The pictures taken by Capt. Consolvo
show how much work the men have done. He writes, “We have moved the
children into their new home and we are getting along quite well.
I had two trucks pick up the children and take them to the hospital
to be examined and X-rayed before we moved them in.
“The first thing we did when we got
them here was to give each child a haircut and a shower. We took
their dirty clothes off and washed them so when they came out of the
shower we had to wrap them in an Army blanket because they don’t have
another change of clothes. We are anxiously awaiting the first shipment
of clothing from Manassas.
“The men and I donated 35 towels, 35
tooth brushes, toothpaste, and bars of soap saved from our rations.
In the Army we have rubber clothes bags, so I had 15 of them split
down the sides so we could put them on the mattresses of the smaller
children.
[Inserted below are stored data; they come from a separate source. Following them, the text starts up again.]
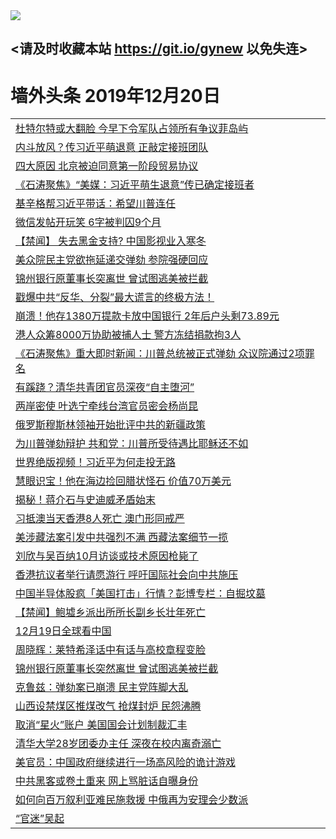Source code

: 
<tr>
  <td align=center><img src="https://cdn.jsdelivr.net/gh/gyoupiodf/im1/%E5%BE%AE%E4%BF%A1%E8%AF%B4%E6%98%8E4.jpg" /></td>  
</tr>

## <请及时收藏本站 https://git.io/gynew 以免失连> </a>
# 墙外头条 2019年12月20日</a>

<table>
<tr><td colspan="2" align="left"><a href="https://xball.casa/oo.aspx?name=c1108852&key=eqxowaguscvmxdgc&from=gy">杜特尔特或大翻脸 今早下令军队占领所有争议菲岛屿</a></td></tr>
<tr><td colspan="2" align="left"><a href="https://xball.casa/oo.aspx?name=c1108859&key=eqxowaguscvmxdgc&from=gy">内斗放风？传习近平萌退意 正敲定接班团队</a></td></tr>
<tr><td colspan="2" align="left"><a href="https://xball.casa/oo.aspx?name=c1108905&key=eqxowaguscvmxdgc&from=gy">四大原因 北京被迫同意第一阶段贸易协议</a></td></tr>
<tr><td colspan="2" align="left"><a href="https://xball.casa/oo.aspx?name=c1108930&key=eqxowaguscvmxdgc&from=gy">《石涛聚焦》“美媒：习近平萌生退意”传已确定接班者</a></td></tr>
<tr><td colspan="2" align="left"><a href="https://xball.casa/oo.aspx?name=c1108894&key=eqxowaguscvmxdgc&from=gy">基辛格帮习近平带话：希望川普连任</a></td></tr>
<tr><td colspan="2" align="left"><a href="https://xball.casa/oo.aspx?name=c1108918&key=eqxowaguscvmxdgc&from=gy">微信发帖开玩笑 6字被判囚9个月</a></td></tr>
<tr><td colspan="2" align="left"><a href="https://xball.casa/oo.aspx?name=c1108906&key=eqxowaguscvmxdgc&from=gy">【禁闻】 失去黑金支持? 中国影视业入寒冬</a></td></tr>
<tr><td colspan="2" align="left"><a href="https://xball.casa/oo.aspx?name=c1108855&key=eqxowaguscvmxdgc&from=gy">美众院民主党欲拖延递交弹劾 参院强硬回应</a></td></tr>
<tr><td colspan="2" align="left"><a href="https://xball.casa/oo.aspx?name=c1108857&key=eqxowaguscvmxdgc&from=gy">锦州银行原董事长突离世 曾试图逃美被拦截</a></td></tr>
<tr><td colspan="2" align="left"><a href="https://xball.casa/oo.aspx?name=c1108929&key=eqxowaguscvmxdgc&from=gy">戳爆中共“反华、分裂”最大谎言的终极方法！</a></td></tr>
<tr><td colspan="2" align="left"><a href="https://xball.casa/oo.aspx?name=c1108846&key=eqxowaguscvmxdgc&from=gy">崩溃！他存1380万提款卡放中国银行 2年后户头剩73.89元</a></td></tr>
<tr><td colspan="2" align="left"><a href="https://xball.casa/oo.aspx?name=c1108900&key=eqxowaguscvmxdgc&from=gy">港人众筹8000万协助被捕人士 警方冻结捐款拘3人</a></td></tr>
<tr><td colspan="2" align="left"><a href="https://xball.casa/oo.aspx?name=c1108896&key=eqxowaguscvmxdgc&from=gy">《石涛聚焦》重大即时新闻：川普总统被正式弹劾 众议院通过2项罪名</a></td></tr>
<tr><td colspan="2" align="left"><a href="https://xball.casa/oo.aspx?name=c1108893&key=eqxowaguscvmxdgc&from=gy">有蹊跷？清华共青团官员深夜“自主堕河”</a></td></tr>
<tr><td colspan="2" align="left"><a href="https://xball.casa/oo.aspx?name=c1108917&key=eqxowaguscvmxdgc&from=gy">两岸密使 叶选宁牵线台湾官员密会杨尚昆</a></td></tr>
<tr><td colspan="2" align="left"><a href="https://xball.casa/oo.aspx?name=c1108913&key=eqxowaguscvmxdgc&from=gy">俄罗斯穆斯林领袖开始批评中共的新疆政策</a></td></tr>
<tr><td colspan="2" align="left"><a href="https://xball.casa/oo.aspx?name=c1108871&key=eqxowaguscvmxdgc&from=gy">为川普弹劾辩护 共和党：川普所受待遇比耶稣还不如</a></td></tr>
<tr><td colspan="2" align="left"><a href="https://xball.casa/oo.aspx?name=c1108968&key=eqxowaguscvmxdgc&from=gy">世界绝版视频！习近平为何走投无路</a></td></tr>
<tr><td colspan="2" align="left"><a href="https://xball.casa/oo.aspx?name=c1108868&key=eqxowaguscvmxdgc&from=gy">慧眼识宝！他在海边捡回腊状怪石 价值70万美元</a></td></tr>
<tr><td colspan="2" align="left"><a href="https://xball.casa/oo.aspx?name=c1108932&key=eqxowaguscvmxdgc&from=gy">揭秘！蒋介石与史迪威矛盾始末</a></td></tr>
<tr><td colspan="2" align="left"><a href="https://xball.casa/oo.aspx?name=c1108853&key=eqxowaguscvmxdgc&from=gy">习抵澳当天香港8人死亡 澳门形同戒严</a></td></tr>
<tr><td colspan="2" align="left"><a href="https://xball.casa/oo.aspx?name=c1108897&key=eqxowaguscvmxdgc&from=gy">美涉藏法案引发中共强烈不满 西藏法案细节一揽</a></td></tr>
<tr><td colspan="2" align="left"><a href="https://xball.casa/oo.aspx?name=c1108910&key=eqxowaguscvmxdgc&from=gy">刘欣与吴百纳10月访谈或技术原因枪毙了</a></td></tr>
<tr><td colspan="2" align="left"><a href="https://xball.casa/oo.aspx?name=c1108899&key=eqxowaguscvmxdgc&from=gy">香港抗议者举行请愿游行 呼吁国际社会向中共施压</a></td></tr>
<tr><td colspan="2" align="left"><a href="https://xball.casa/oo.aspx?name=c1108833&key=eqxowaguscvmxdgc&from=gy">中国半导体股疯「美国打击」行情？彭博专栏：自掘坟墓</a></td></tr>
<tr><td colspan="2" align="left"><a href="https://xball.casa/oo.aspx?name=c1108926&key=eqxowaguscvmxdgc&from=gy">【禁闻】鲍墟乡派出所所长副乡长壮年死亡</a></td></tr>
<tr><td colspan="2" align="left"><a href="https://xball.casa/oo.aspx?name=c1108907&key=eqxowaguscvmxdgc&from=gy">12月19日全球看中国</a></td></tr>
<tr><td colspan="2" align="left"><a href="https://xball.casa/oo.aspx?name=c1108892&key=eqxowaguscvmxdgc&from=gy">周晓辉：莱特希泽话中有话与高校章程变脸</a></td></tr>
<tr><td colspan="2" align="left"><a href="https://xball.casa/oo.aspx?name=c1108931&key=eqxowaguscvmxdgc&from=gy">锦州银行原董事长突然离世 曾试图逃美被拦截</a></td></tr>
<tr><td colspan="2" align="left"><a href="https://xball.casa/oo.aspx?name=c1108890&key=eqxowaguscvmxdgc&from=gy">克鲁兹：弹劾案已崩溃 民主党阵脚大乱</a></td></tr>
<tr><td colspan="2" align="left"><a href="https://xball.casa/oo.aspx?name=c1108923&key=eqxowaguscvmxdgc&from=gy">山西设禁煤区推煤改气 抢煤封炉 民怨沸腾</a></td></tr>
<tr><td colspan="2" align="left"><a href="https://xball.casa/oo.aspx?name=c1108908&key=eqxowaguscvmxdgc&from=gy">取消“星火”账户 美国国会计划制裁汇丰</a></td></tr>
<tr><td colspan="2" align="left"><a href="https://xball.casa/oo.aspx?name=c1108909&key=eqxowaguscvmxdgc&from=gy">清华大学28岁团委办主任 深夜在校内离奇溺亡</a></td></tr>
<tr><td colspan="2" align="left"><a href="https://xball.casa/oo.aspx?name=c1108967&key=eqxowaguscvmxdgc&from=gy">美官员：中国政府继续进行一场高风险的诡计游戏</a></td></tr>
<tr><td colspan="2" align="left"><a href="https://xball.casa/oo.aspx?name=c1108935&key=eqxowaguscvmxdgc&from=gy">中共黑客或卷土重来 网上骂脏话自曝身份</a></td></tr>
<tr><td colspan="2" align="left"><a href="https://xball.casa/oo.aspx?name=c1108912&key=eqxowaguscvmxdgc&from=gy">如何向百万叙利亚难民施救援 中俄再为安理会少数派</a></td></tr>
<tr><td colspan="2" align="left"><a href="https://xball.casa/oo.aspx?name=c1108928&key=eqxowaguscvmxdgc&from=gy">“官迷”吴起</a></td></tr>

</table>
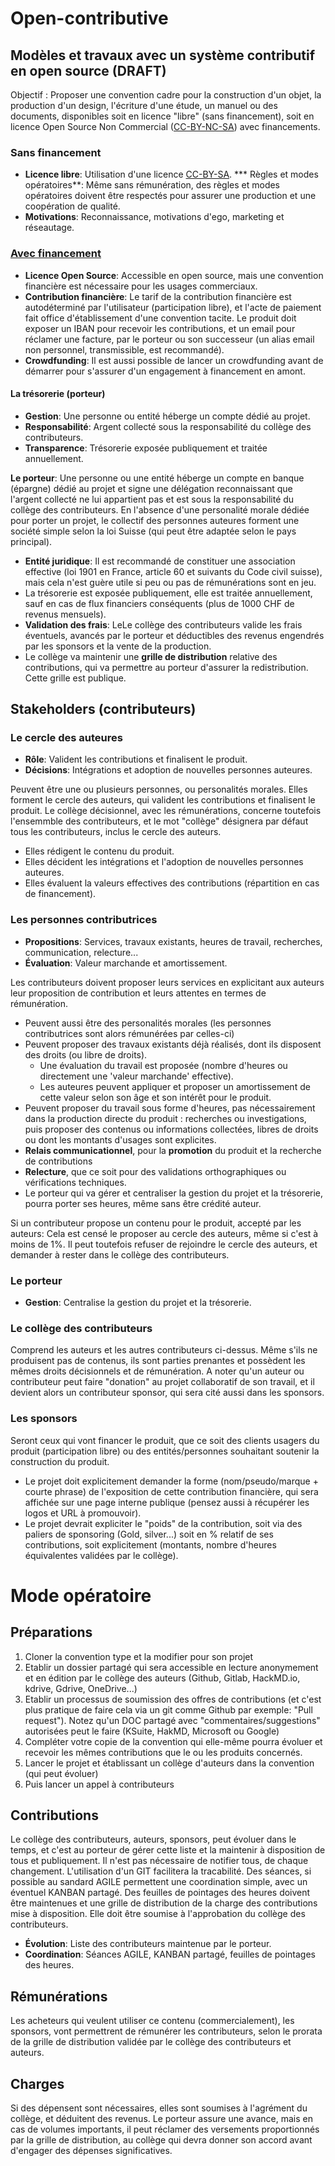 # Open-contributive
## Modèles et travaux avec un système contributif en open source (**DRAFT**)
Objectif : Proposer une convention cadre pour la construction d'un objet, la production d'un design, l'écriture d'une étude, un manuel ou des documents, disponibles soit en licence "libre" (sans financement), soit en licence Open Source Non Commercial ([CC-BY-NC-SA](https://creativecommons.org/licenses/by-nc-sa/4.0/)) avec financements.

### Sans financement
* **Licence libre**: Utilisation d'une licence [CC-BY-SA](https://creativecommons.org/licenses/by-sa/4.0/).
*** Règles et modes opératoires**: Même sans rémunération, des règles et modes opératoires doivent être respectés pour assurer une production et une coopération de qualité.
* **Motivations**: Reconnaissance, motivations d'ego, marketing et réseautage.

### [Avec financement](https://github.com/CloudReady-ch/open-contributive/blob/main/Open-contributive-financed-Convention(FR).md)
* **Licence Open Source**: Accessible en open source, mais une convention financière est nécessaire pour les usages commerciaux.
* **Contribution financière**: Le tarif de la contribution financière est autodéterminé par l'utilisateur (participation libre), et l'acte de paiement fait office d'établissement d'une convention tacite. Le produit doit exposer un IBAN pour recevoir les contributions, et un email pour réclamer une facture, par le porteur ou son successeur (un alias email non personnel, transmissible, est recommandé).
* **Crowdfunding**: Il est aussi possible de lancer un crowdfunding avant de démarrer pour s'assurer d'un engagement à financement en amont.

#### La trésorerie (porteur)
* **Gestion**: Une personne ou entité héberge un compte dédié au projet.
* **Responsabilité**: Argent collecté sous la responsabilité du collège des contributeurs.
* **Transparence**: Trésorerie exposée publiquement et traitée annuellement.


**Le porteur**: Une personne ou une entité héberge un compte en banque (épargne) dédié au projet et signe une délégation reconnaissant que l'argent collecté ne lui appartient pas et est sous la responsabilité du collège des contributeurs. En l'absence d'une personalité morale dédiée pour porter un projet, le collectif des personnes auteures forment une société simple selon la loi Suisse (qui peut être adaptée selon le pays principal). 
* **Entité juridique**: Il est recommandé de constituer une association effective (loi 1901 en France, article 60 et suivants du Code civil suisse), mais cela n'est guère utile si peu ou pas de rémunérations sont en jeu.
* La trésorerie est exposée publiquement, elle est traitée annuellement, sauf en cas de flux financiers conséquents (plus de 1000 CHF de revenus mensuels).
* **Validation des frais**: LeLe collège des contributeurs valide les frais éventuels, avancés par le porteur et déductibles des revenus engendrés par les sponsors et la vente de la production.
* Le collège va maintenir une **grille de distribution** relative des contributions, qui va permettre au porteur d'assurer la redistribution. Cette grille est publique.

## Stakeholders (contributeurs)
### Le cercle des **auteures**
* **Rôle**: Valident les contributions et finalisent le produit.
* **Décisions**: Intégrations et adoption de nouvelles personnes auteures.


Peuvent être une ou plusieurs personnes, ou personalités morales. Elles forment le cercle des auteurs, qui valident les contributions et finalisent le produit. Le collège décisionnel, avec les rémunérations, concerne toutefois l'ensemmble des contributeurs, et le mot "collège" désignera par défaut tous les contributeurs, inclus le cercle des auteurs.
* Elles rédigent le contenu du produit.
* Elles décident les intégrations et l'adoption de nouvelles personnes auteures.
* Elles évaluent la valeurs effectives des contributions (répartition en cas de financement).

### Les personnes **contributrices**
* **Propositions**: Services, travaux existants, heures de travail, recherches, communication, relecture...
* **Évaluation**: Valeur marchande et amortissement.


Les contributeurs doivent proposer leurs services en explicitant aux auteurs leur proposition de contribution et leurs attentes en termes de rémunération.
* Peuvent aussi être des personalités morales (les personnes contributrices sont alors rémunérées par celles-ci)
* Peuvent proposer des travaux existants déjà réalisés, dont ils disposent des droits (ou libre de droits).
  * Une évaluation du travail est proposée (nombre d'heures ou directement une 'valeur marchande' effective).
  * Les auteures peuvent appliquer et proposer un amortissement de cette valeur selon son âge et son intérêt pour le produit.
* Peuvent proposer du travail sous forme d'heures, pas nécessairement dans la production directe du produit : recherches ou investigations, puis proposer des contenus ou informations collectées, libres de droits ou dont les montants d'usages sont explicites.
* **Relais communicationnel**, pour la **promotion** du produit et la recherche de contributions
* **Relecture**, que ce soit pour des validations orthographiques ou vérifications techniques.
* Le porteur qui va gérer et centraliser la gestion du projet et la trésorerie, pourra porter ses heures, même sans être crédité auteur.

Si un contributeur propose un contenu pour le produit, accepté par les auteurs: Cela est censé le proposer au cercle des auteurs, même si c'est à moins de 1%. Il peut toutefois refuser de rejoindre le cercle des auteurs, et demander à rester dans le collège des contributeurs.

### Le porteur
* **Gestion**: Centralise la gestion du projet et la trésorerie.

### Le collège des contributeurs
Comprend les auteurs et les autres contributeurs ci-dessus. Même s'ils ne produisent pas de contenus, ils sont parties prenantes et possèdent les mêmes droits décisionnels et de rémunération. A noter qu'un auteur ou contributeur peut faire "donation" au projet collaboratif de son travail, et il devient alors un contributeur sponsor, qui sera cité aussi dans les sponsors.
 
### Les **sponsors**
Seront ceux qui vont financer le produit, que ce soit des clients usagers du produit (participation libre) ou des entités/personnes souhaitant soutenir la construction du produit.
* Le projet doit explicitement demander la forme (nom/pseudo/marque + courte phrase) de l'exposition de cette contribution financière, qui sera affichée sur une page interne publique (pensez aussi à récupérer les logos et URL à promouvoir).
* Le projet devrait expliciter le "poids" de la contribution, soit via des paliers de sponsoring (Gold, silver...) soit en % relatif de ses contributions, soit explicitement (montants, nombre d'heures équivalentes validées par le collège).


# Mode opératoire
## Préparations
1. Cloner la convention type et la modifier pour son projet
2. Etablir un dossier partagé qui sera accessible en lecture anonymement et en édition par le collège des auteurs (Github, Gitlab, HackMD.io, kdrive, Gdrive, OneDrive...)
4. Etablir un processus de soumission des offres de contributions (et c'est plus pratique de faire cela via un git comme Github par exemple: "Pull request"). Notez qu'un DOC partagé avec "commentaires/suggestions" autorisées peut le faire (KSuite, HakMD, Microsoft ou Google)
5. Compléter votre copie de la convention qui elle-même pourra évoluer et recevoir les mêmes contributions que le ou les produits concernés.
6. Lancer le projet et établissant un collège d'auteurs dans la convention (qui peut évoluer)
7. Puis lancer un appel à contributeurs

## Contributions
Le collège des contributeurs, auteurs, sponsors, peut évoluer dans le temps, et c'est au porteur de gérer cette liste et la maintenir à disposition de tous et publiquement. Il n'est pas nécessaire de notifier tous, de chaque changement. L'utilisation d'un GIT facilitera la tracabilité. Des séances, si possible au sandard AGILE permettent une coordination simple, avec un éventuel KANBAN partagé. Des feuilles de pointages des heures doivent être maintenues et une grille de distribution de la charge des contributions mise à disposition. Elle doit être soumise à l'approbation du collège des contributeurs.
* **Évolution**: Liste des contributeurs maintenue par le porteur.
* **Coordination**: Séances AGILE, KANBAN partagé, feuilles de pointages des heures.

## Rémunérations
Les acheteurs qui veulent utiliser ce contenu (commercialement), les sponsors, vont permettrent de rémunérer les contributeurs, selon le prorata de la grille de distribution validée par le collège des contributeurs et auteurs.

## Charges
Si des dépensent sont nécessaires, elles sont soumises à l'agrément du collège, et déduitent des revenus. Le porteur assure une avance, mais en cas de volumes importants, il peut réclamer des versements proportionnés par la grille de distribution, au collège qui devra donner son accord avant d'engager des dépenses significatives.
It’s a good thing we have three children of our own because
helping to care for ours has given me quite a few ideas about how
to care for 35 at once.
“I checked the children myself the
other day and found a little girl about nine-years-old with her leg
missing up to the calf. I saw that she had a piece of wood shaped
like a foot and a rubber hose that she had stuffed with paper that
she put her leg into. I watched her limp around after the other kids,
and it really got to me. You can’t see something like this and forget
about it. It is such a pitiful sight.
“You (Mrs. Consolvo) were right when
you said that children suffer the most in a war. I sent the little
girl to the hospital to have measurements made for a new leg and foot.
My mother has written to see if there is anything the people of Norfolk
can do to help out so I have told her about this little girl. Manassas
has done so very much for us by donating all the hundreds of pounds
of clothing that I hesitated to ask you to try to raise the funds
for an artificial leg. Let’s hope that Norfolk will be as generous
as Manassas has been.”
The town of Manassas and the people
who gave clothing should be proud that their contributions have done
so much. It’s something few towns anywhere can boast.